Sin duda los que esperan la Lobatomía cada semana han echado de menos mi columna, les confieso que he estado varias veces delante de la pantalla pensando en sobre qué debería escribir, un nuevo año, un nuevo comienzo, ¿qué esperanza podremos tener de que sea diferente si los actores no han variado ni el libreto se ha modificado?

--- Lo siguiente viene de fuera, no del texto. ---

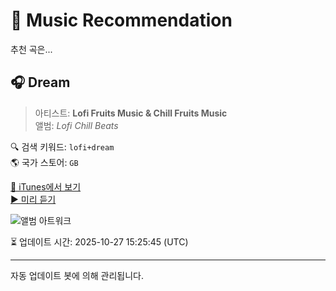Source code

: 
# 🎵 Music Recommendation

추천 곡은...

## 🎧 Dream  
> 아티스트: **Lofi Fruits Music & Chill Fruits Music**  
> 앨범: _Lofi Chill Beats_  

🔍 검색 키워드: `lofi+dream`  
🌎 국가 스토어: `GB`

[🔗 iTunes에서 보기](https://music.apple.com/gb/album/dream/1576378011?i=1576378219&uo=4)  
[▶️ 미리 듣기](https://audio-ssl.itunes.apple.com/itunes-assets/AudioPreview115/v4/b9/95/f5/b995f5a7-747d-a541-262e-f3fc5c15d262/mzaf_3850639920582399103.plus.aac.p.m4a)

![앨범 아트워크](https://is1-ssl.mzstatic.com/image/thumb/Music125/v4/58/aa/13/58aa13ff-ee73-2edd-14db-3790287fabbb/190296610134.jpg/100x100bb.jpg)

⏳ 업데이트 시간: 2025-10-27 15:25:45 (UTC)

---
자동 업데이트 봇에 의해 관리됩니다.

Ahí tenemos al mismo ministro de Obras Públicas, el sinvergüenza que sigue cobrando su sueldo completito cada quincena aunque haya reconocido que no está capacitado para realizar el trabajo para el que se le paga. Con dos cojones. Ahí tenemos al ministro de Vivienda, con su apellido ad hoc saliendo al quite de vez en cuando a decir boutades y luego a seguir escondiéndose en cualquier hueco. A la de Educación, que solo está al quite para protestar porque graban la constatación de su inoperancia. Con el mindundi de Turismo diciendo que vamos a despegar este año mientras los tongos cierran las playas a punta de fusil y tolete a las cinco de la tarde. Y así podemos seguir hasta llegar a la cabeza, o a la falta de ella con el mismo presidente, desubicado y errático, viviendo en la nebulosa de Orión… o más allá.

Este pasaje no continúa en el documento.